I’ve assembled several random paragraph below – all they have in common is dissatisfaction.
Following polls is maddening. When people say they approve of something – Obama, Romney, Congress, Marilyn Monroe, bubble gum, whatever – polls can certainly track the ebb and flow of popularity, but they don’t tell us much about what people do prefer. This comes to play especially in politics. Obama’s (or whoever or whatever’s) popularity may be low at any time, but this number measures those who want him to lean further left plus those who want him to lean further right. This fact allows both sides to justify their case. One more excuse for polarizing.
I see that the Right is beginning to rally around Romney. The Dallas pastor that publically said Romney wasn’t a Christian has now endorsed him.
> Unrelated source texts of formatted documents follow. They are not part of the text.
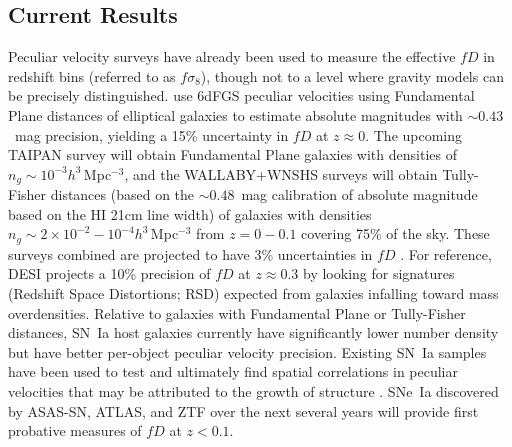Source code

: \documentclass[11pt, oneside]{article}   	%
\begin{document}
\subsection{Current Results}
Peculiar velocity surveys have already been  used to measure
the effective $fD$ in redshift bins  (referred to as $f\sigma_8$), though not to a level where  gravity models can be precisely distinguished.
 \citet{2017MNRAS.471..839A} use 6dFGS peculiar velocities using  Fundamental Plane distances of elliptical galaxies to estimate absolute magnitudes
 with
 $\sim 0.43$~mag  precision, yielding a 15\% uncertainty in $fD$ at $z\approx 0$.
The upcoming 
TAIPAN survey \citep{2017PASA...34...47D} will obtain Fundamental Plane galaxies with densities of $n_g \sim 10^{-3}h^3$\,Mpc$^{-3}$,
and the WALLABY+WNSHS surveys \citep{2008ExA....22..151J} will obtain Tully-Fisher distances (based on the $\sim 0.48$~mag calibration of absolute magnitude based on the  HI 21cm line width)
of galaxies with densities $n_g \sim 2\times 10^{-2} - 10^{-4} h^3$\,Mpc$^{-3}$ from
$z=0-0.1$ covering 75\% of the sky.
These surveys combined are projected to have 3\% uncertainties in $fD$ \citep{2017MNRAS.464.2517H}.
For reference, DESI projects a 10\% precision of $fD$ at $z \approx 0.3$  by looking 
for signatures (Redshift Space Distortions; RSD) expected from galaxies infalling toward mass overdensities.
Relative to galaxies with  Fundamental Plane or Tully-Fisher distances, 
SN~Ia host galaxies currently have significantly lower number density but have better per-object peculiar velocity precision.
Existing SN~Ia samples
have been used to test and ultimately find spatial correlations in peculiar velocities that may be attributed to the growth of structure
\citep{PhysRevLett.99.081301,2008MNRAS.389L..47A,2014MNRAS.444.3926J,2015JCAP...12..033H, 2017JCAP...05..015H}.
SNe~Ia discovered by ASAS-SN, ATLAS, and ZTF \citep{2014ApJ...788...48S,2018PASP..130f4505T,2019PASP..131a8002B} over the next several years will provide first probative measures of $fD$ at $z<0.1$.
\end{document}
He said he still doesn’t think he’s a Christian, but “he espouses biblical principles, such as the sanctity of life. And Obama does not, though he may be Christian.” Thus, the Right is so dissatisfied with Obama that they will rally around a non-Christian. How much irony is in all this?!? What does this imply for the Dominionists? These are the people who want to populate our government with true Christians. So policy really is more important than a faith test? Shocking!
Many people make voting decisions on bacon. That is, whether a politician can deliver a favor to the voters or donors. I object. Where is the wisdom, the principle in that?
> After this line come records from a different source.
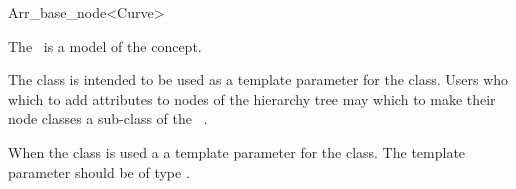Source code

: 
\ccRefPageBegin

\begin{ccRefClass}{Arr_base_node<Curve>}

\ccDefinition
    The \ccRefName\ is a model of the  concept.

    The class is intended to be used as a template parameter for the
     class. Users who
    which to add attributes to nodes of the hierarchy tree may which
    to make their node classes a sub-class of the \ccRefName\ .


    When the class is used a a template parameter for the
     class. The
    template parameter  should be of type
    .

\ccIsModel

\end{ccRefClass}
\ccRefPageEnd
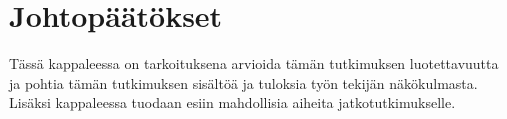 \documentclass[finnish,12pt,a4paper,pdftex]{article}
\begin{document}



\clearpage

\section{Johtopäätökset}

Tässä kappaleessa on tarkoituksena arvioida tämän tutkimuksen luotettavuutta ja pohtia tämän tutkimuksen sisältöä ja tuloksia työn tekijän näkökulmasta. Lisäksi kappaleessa tuodaan esiin mahdollisia aiheita jatkotutkimukselle. 
\end{document}
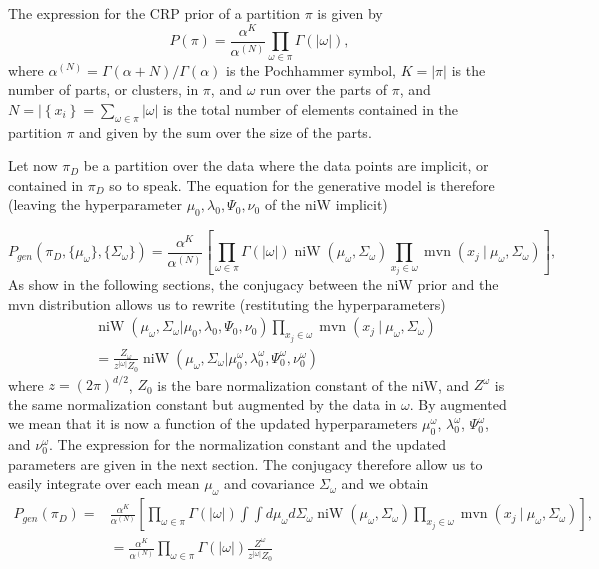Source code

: \documentclass[11pt, oneside]{article}   	%
\DeclareMathOperator{\niW}{niW}
\DeclareMathOperator{\mvn}{mvn}
\begin{document}
The expression for the CRP prior of a partition $\pi$ is given by
$$P(\pi) = \frac{\alpha^K}{\alpha^{(N)}}\prod_{\omega\in\pi} \Gamma(\vert\omega\vert),$$
where $\alpha^{(N)}= \Gamma(\alpha + N)/\Gamma(\alpha)$ is the Pochhammer symbol, $K=\vert\pi\vert$ is the number of parts, or clusters, in $\pi$, and $\omega$ run over the parts of $\pi$, and $N = \vert\left\lbrace x_i\right\rbrace = \sum_{\omega\in\pi}\vert\omega\vert$ is the total number of elements contained in the partition $\pi$ and given by the sum over the size of the parts.

Let now $\pi_D$ be a partition over the data where the data points are implicit, or contained in $\pi_D$ so to speak. The equation for the generative model is therefore (leaving the hyperparameter $\mu_0, \lambda_0, \Psi_0, \nu_0$ of the niW implicit)

\begin{equation}
P_{gen}(\pi_D, \lbrace\mu_\omega\rbrace, \lbrace\Sigma_\omega\rbrace)
= \frac{\alpha^K}{\alpha^{(N)}}\left[\prod_{\omega\in\pi}\Gamma(\vert\omega\vert)\niW(\mu_\omega,\Sigma_\omega)\prod_{x_j\in\omega} \mvn(x_j~\vert~\mu_\omega,\Sigma_\omega)\right],
\end{equation}
As show in the following sections, the conjugacy between the niW prior and the mvn distribution allows us to rewrite (restituting the hyperparameters)
\begin{equation}\begin{split}
&\niW(\mu_\omega,\Sigma_\omega\vert\mu_0,\lambda_0, \Psi_0, \nu_0)\prod_{x_j\in\omega} \mvn(x_j~\vert~\mu_\omega,\Sigma_\omega)\\
&= \frac{Z_\omega}{z^{\vert\omega\vert} Z_0} \niW(\mu_\omega, \Sigma_\omega\vert \mu_0^\omega, \lambda_0^\omega, \Psi_0^\omega, \nu_0^\omega)
\end{split}\end{equation}
where $z = (2\pi)^{d/2}$, $Z_0$ is the bare normalization constant of the niW, and $Z^\omega$ is the same normalization constant but augmented by the data in $\omega$. By augmented we mean that it is now a function of the updated hyperparameters $\mu_0^\omega$, $\lambda_0^\omega$, $\Psi_0^\omega$, and $\nu_0^\omega$. The expression for the normalization constant and the updated parameters are given in the next section. The conjugacy therefore allow us to easily integrate over each mean $\mu_\omega$ and covariance $\Sigma_\omega$ and we obtain
\begin{equation}\begin{split}
P_{gen}(\pi_D) =& \frac{\alpha^K}{\alpha^{(N)}}\left[\prod_{\omega\in\pi}\Gamma(\vert\omega\vert)\int\int d\mu_\omega d\Sigma_\omega \niW(\mu_\omega,\Sigma_\omega)\prod_{x_j\in\omega} \mvn(x_j~\vert~\mu_\omega,\Sigma_\omega)\right],\\
&= \frac{\alpha^K}{\alpha^{(N)}}\prod_{\omega\in\pi}\Gamma(\vert\omega\vert) \frac{Z^\omega}{z^{\vert\omega\vert} Z_0}
\end{split}\end{equation}
\end{document}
This Secret Service prostitution scandal will undoubtedly lower Obama in the polls. However, it is more indicative of the problems within the permanent government. The permanent government is why military and foreign policy does not change radically with a new President. These people are not elected, but employed. They may be accountable to the President, but the advantage of their experience often outweighs any cause to change the culture.
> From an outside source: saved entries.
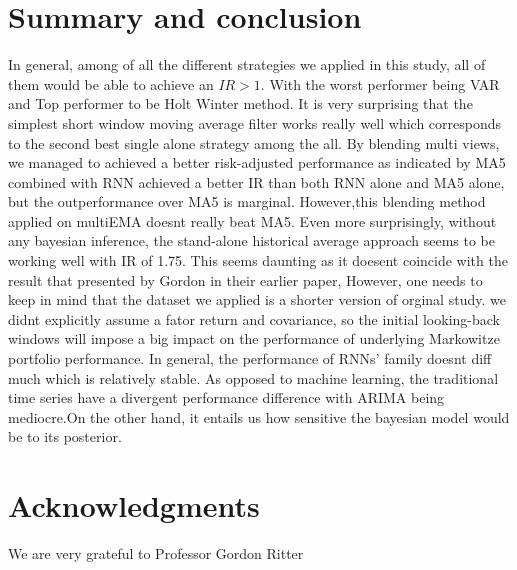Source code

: \documentclass[12pt]{article}
\numberwithin{equation}{section}
\begin{document}
\section{Summary and conclusion}
In general, among of all the different strategies we applied in this study, all of them would be able to achieve an $IR>1$. With the worst performer being VAR and Top performer to be Holt Winter method. It is very surprising that the simplest short window moving average filter works really well which corresponds to the second best single alone strategy among the all. By blending multi views, we managed to achieved a better risk-adjusted performance as indicated by MA5 combined with RNN achieved a better IR than both RNN alone and MA5 alone, but the outperformance over MA5 is marginal. However,this blending method applied on multiEMA doesnt really beat MA5. Even more surprisingly, without any bayesian inference, the stand-alone historical average approach seems to be working well with IR of 1.75. This seems daunting as it doesent coincide with the result that presented by Gordon in their earlier paper, However, one needs to keep in mind that the dataset we applied is a shorter version of orginal study. we didnt explicitly assume a fator return and covariance, so the initial looking-back windows will impose a big impact on the performance of underlying Markowitze portfolio performance. In general, the performance of RNNs' family doesnt diff much which is relatively stable. As opposed to machine learning, the traditional time series have a divergent performance difference with ARIMA being mediocre.On the other hand, it entails us how sensitive the bayesian model would be to its posterior.

\section*{Acknowledgments}

We are very grateful to Professor Gordon Ritter

%
%
%
%
\end{document}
Some say the 99% movement is just a bunch of complainers, jealous of the success of others. While we can measure the success of entitlement programs and assemble case studies, and justify their existence to taxpayers, it is much more difficult to study and regulate the behavior of corporate raiders. Changes like the ones needed begin with talk of problems, then move to shareholders and consumers. If that doesn’t work, then the voters and government can step in.